Since Ziaei’s appointment, fellow prisoner of conscience Narges Mohammadi has also been denied phone contact with her young children who live in France and cannot travel to Iran.
Imprisoned in the Tehran-based jail since December 2009 for allegedly engaging in political opposition, Akbari-Monfared, 50, is eligible for release after serving more than 10 years of her 15-year prison sentence, but the court has refused to approve her petitions.
Her conviction was based on alleged phone calls with her relatives who were members of the banned Mojahedin-e Khalq opposition group (MEK, also known as MKO and PMOI), and for allegedly having visited them once in Iraq. Akbari-Monfared has maintained her pleas of innocence and consistently denied having any ties to or sympathies with the group.
“Based on the Islamic Penal Code and other laws, my wife should be freed,” Jafari told CHRI. “But not only are they refusing to do so after 10 years of imprisonment, they have not even allowed her to go on furlough for even an hour. And now they are making problems for face-to-face visits, too.”

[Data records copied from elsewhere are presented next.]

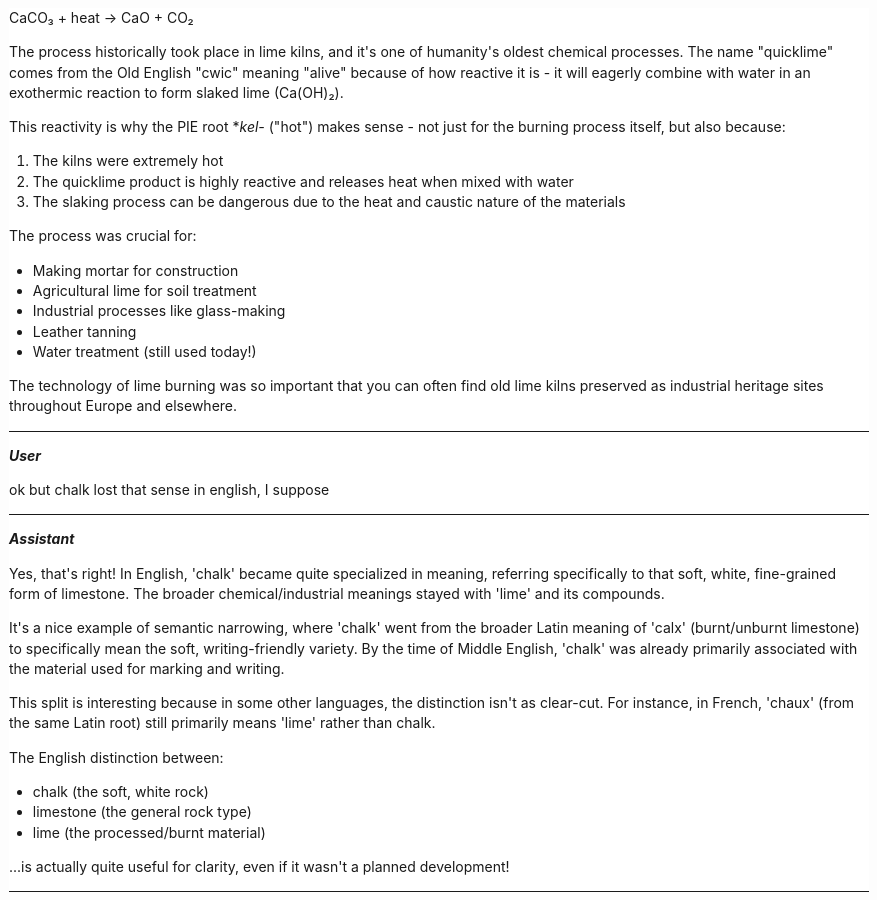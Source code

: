 CaCO₃ + heat → CaO + CO₂

The process historically took place in lime kilns, and it's one of humanity's
oldest chemical processes. The name "quicklime" comes from the Old English "cwic"
meaning "alive" because of how reactive it is - it will eagerly combine with water
in an exothermic reaction to form slaked lime (Ca(OH)₂).

This reactivity is why the PIE root *_kel-_ ("hot") makes sense - not just for
the burning process itself, but also because:

1. The kilns were extremely hot
2. The quicklime product is highly reactive and releases heat when mixed with
   water
3. The slaking process can be dangerous due to the heat and caustic nature of the
   materials

The process was crucial for:

- Making mortar for construction
- Agricultural lime for soil treatment
- Industrial processes like glass-making
- Leather tanning
- Water treatment (still used today!)

The technology of lime burning was so important that you can often find old lime
kilns preserved as industrial heritage sites throughout Europe and elsewhere.

---

_**User**_

ok but chalk lost that sense in english, I suppose

---

_**Assistant**_

Yes, that's right! In English, 'chalk' became quite specialized in meaning,
referring specifically to that soft, white, fine-grained form of limestone. The
broader chemical/industrial meanings stayed with 'lime' and its compounds.

It's a nice example of semantic narrowing, where 'chalk' went from the broader
Latin meaning of 'calx' (burnt/unburnt limestone) to specifically mean the soft,
writing-friendly variety. By the time of Middle English, 'chalk' was already
primarily associated with the material used for marking and writing.

This split is interesting because in some other languages, the distinction isn't
as clear-cut. For instance, in French, 'chaux' (from the same Latin root) still
primarily means 'lime' rather than chalk.

The English distinction between:

- chalk (the soft, white rock)
- limestone (the general rock type)
- lime (the processed/burnt material)

...is actually quite useful for clarity, even if it wasn't a planned development!

---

Furlough, temporary leave typically granted to prisoners in Iran for a variety of familial, holiday, and medical reasons, is routinely denied to political prisoners as a form of additional punishment.
“She has been in prison for more than 10 years and served two-thirds of her sentence, but they are opposing her release,” he added. “We petitioned the Supreme Court on three occasions and pursued other legal channels but have not gotten anywhere.”
Ziaei, who was appointed as the director of Evin Prison in July 2019, was in charge of the Kahrizak Detention Center when at least five detainees who had been arrested at Tehran’s 2009 mass street protests died there after being tortured.
He also served as director of Rajaee Shahr Prison in Karaj, west of Tehran, where there have been numerous protests by political prisoners demonstrating against abuse and inhumane living conditions.